## Input:
--

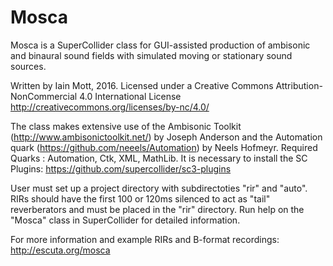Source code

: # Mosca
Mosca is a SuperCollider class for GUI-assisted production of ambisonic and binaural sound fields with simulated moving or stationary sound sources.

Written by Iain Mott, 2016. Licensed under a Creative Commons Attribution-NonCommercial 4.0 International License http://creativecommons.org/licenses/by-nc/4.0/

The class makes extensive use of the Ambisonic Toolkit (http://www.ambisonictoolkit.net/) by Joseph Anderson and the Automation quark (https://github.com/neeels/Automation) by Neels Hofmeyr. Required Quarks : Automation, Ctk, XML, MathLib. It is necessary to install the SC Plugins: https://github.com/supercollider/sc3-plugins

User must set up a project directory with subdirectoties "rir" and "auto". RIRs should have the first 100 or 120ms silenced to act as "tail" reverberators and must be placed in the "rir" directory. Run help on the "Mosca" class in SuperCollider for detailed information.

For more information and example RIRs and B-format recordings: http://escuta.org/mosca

--

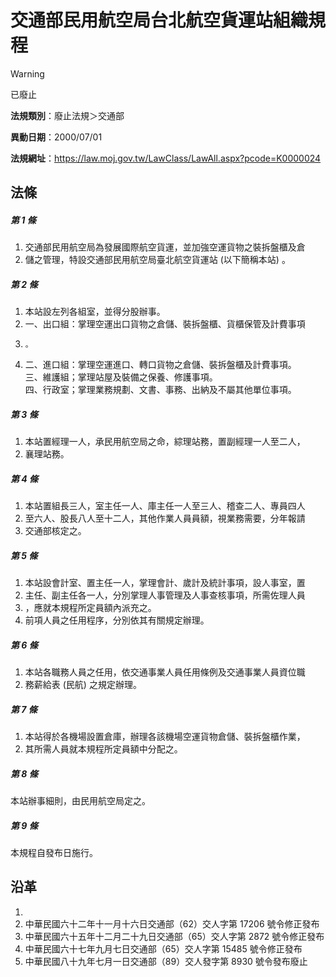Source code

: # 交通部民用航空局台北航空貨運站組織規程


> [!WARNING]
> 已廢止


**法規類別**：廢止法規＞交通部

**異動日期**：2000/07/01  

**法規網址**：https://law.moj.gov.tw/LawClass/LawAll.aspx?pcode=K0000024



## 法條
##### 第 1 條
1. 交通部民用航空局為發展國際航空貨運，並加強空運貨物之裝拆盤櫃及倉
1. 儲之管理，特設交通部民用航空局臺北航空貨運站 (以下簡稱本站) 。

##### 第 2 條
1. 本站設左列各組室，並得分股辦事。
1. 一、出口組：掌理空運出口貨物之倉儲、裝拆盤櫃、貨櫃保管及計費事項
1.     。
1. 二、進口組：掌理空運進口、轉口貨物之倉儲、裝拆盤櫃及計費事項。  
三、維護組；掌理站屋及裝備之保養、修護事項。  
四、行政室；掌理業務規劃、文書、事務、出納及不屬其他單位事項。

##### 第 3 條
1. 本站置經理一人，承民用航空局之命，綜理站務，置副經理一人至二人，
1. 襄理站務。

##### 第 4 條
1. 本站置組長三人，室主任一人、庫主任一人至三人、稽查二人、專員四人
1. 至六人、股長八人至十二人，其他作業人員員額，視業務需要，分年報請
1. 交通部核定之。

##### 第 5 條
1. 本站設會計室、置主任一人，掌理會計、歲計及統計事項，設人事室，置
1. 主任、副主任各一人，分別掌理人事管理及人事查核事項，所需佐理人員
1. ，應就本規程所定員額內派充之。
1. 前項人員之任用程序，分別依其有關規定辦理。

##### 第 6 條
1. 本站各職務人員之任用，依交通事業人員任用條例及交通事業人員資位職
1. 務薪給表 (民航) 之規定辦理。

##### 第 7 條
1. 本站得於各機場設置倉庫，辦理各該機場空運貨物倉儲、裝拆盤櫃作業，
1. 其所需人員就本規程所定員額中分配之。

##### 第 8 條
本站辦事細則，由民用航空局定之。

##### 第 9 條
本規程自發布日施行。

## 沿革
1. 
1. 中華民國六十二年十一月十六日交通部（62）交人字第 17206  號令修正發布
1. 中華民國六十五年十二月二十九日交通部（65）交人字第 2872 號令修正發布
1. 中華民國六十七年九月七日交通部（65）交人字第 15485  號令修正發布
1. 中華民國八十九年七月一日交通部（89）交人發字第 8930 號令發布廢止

--

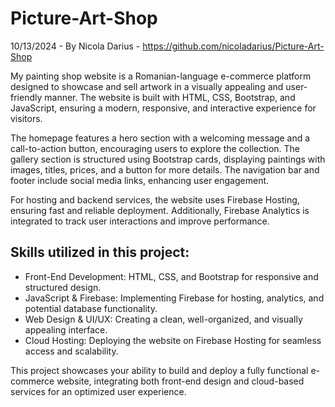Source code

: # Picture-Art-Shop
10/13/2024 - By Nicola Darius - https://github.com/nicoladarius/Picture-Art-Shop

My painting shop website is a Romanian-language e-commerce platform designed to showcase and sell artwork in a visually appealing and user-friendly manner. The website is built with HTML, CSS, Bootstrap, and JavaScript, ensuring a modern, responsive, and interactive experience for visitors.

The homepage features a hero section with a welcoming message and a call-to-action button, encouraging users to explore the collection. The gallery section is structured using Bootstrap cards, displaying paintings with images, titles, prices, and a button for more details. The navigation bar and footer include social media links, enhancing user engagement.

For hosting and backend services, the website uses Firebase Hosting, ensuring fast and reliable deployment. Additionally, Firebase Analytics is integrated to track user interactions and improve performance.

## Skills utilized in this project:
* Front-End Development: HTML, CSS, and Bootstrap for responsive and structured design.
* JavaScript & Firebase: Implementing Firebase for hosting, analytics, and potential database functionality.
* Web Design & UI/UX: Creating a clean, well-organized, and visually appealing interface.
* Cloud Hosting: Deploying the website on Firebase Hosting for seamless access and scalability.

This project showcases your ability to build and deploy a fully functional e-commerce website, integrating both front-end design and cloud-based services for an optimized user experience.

--

## Exercise brief:
The answer is the run of lines above from the line containing "1. 一、出口組：掌理空運出口貨物之倉儲、裝拆盤櫃、貨櫃保管及計費事項" through the line containing "1. 中華民國八十九年七月一日交通部（89）交人發字第 8930 號令發布廢止", copied exactly and alone.

## Task result:
1. 一、出口組：掌理空運出口貨物之倉儲、裝拆盤櫃、貨櫃保管及計費事項
1.     。
1. 二、進口組：掌理空運進口、轉口貨物之倉儲、裝拆盤櫃及計費事項。  
三、維護組；掌理站屋及裝備之保養、修護事項。  
四、行政室；掌理業務規劃、文書、事務、出納及不屬其他單位事項。

##### 第 3 條
1. 本站置經理一人，承民用航空局之命，綜理站務，置副經理一人至二人，
1. 襄理站務。

##### 第 4 條
1. 本站置組長三人，室主任一人、庫主任一人至三人、稽查二人、專員四人
1. 至六人、股長八人至十二人，其他作業人員員額，視業務需要，分年報請
1. 交通部核定之。

##### 第 5 條
1. 本站設會計室、置主任一人，掌理會計、歲計及統計事項，設人事室，置
1. 主任、副主任各一人，分別掌理人事管理及人事查核事項，所需佐理人員
1. ，應就本規程所定員額內派充之。
1. 前項人員之任用程序，分別依其有關規定辦理。

##### 第 6 條
1. 本站各職務人員之任用，依交通事業人員任用條例及交通事業人員資位職
1. 務薪給表 (民航) 之規定辦理。

##### 第 7 條
1. 本站得於各機場設置倉庫，辦理各該機場空運貨物倉儲、裝拆盤櫃作業，
1. 其所需人員就本規程所定員額中分配之。

##### 第 8 條
本站辦事細則，由民用航空局定之。

##### 第 9 條
本規程自發布日施行。

## 沿革
1. 
1. 中華民國六十二年十一月十六日交通部（62）交人字第 17206  號令修正發布
1. 中華民國六十五年十二月二十九日交通部（65）交人字第 2872 號令修正發布
1. 中華民國六十七年九月七日交通部（65）交人字第 15485  號令修正發布
1. 中華民國八十九年七月一日交通部（89）交人發字第 8930 號令發布廢止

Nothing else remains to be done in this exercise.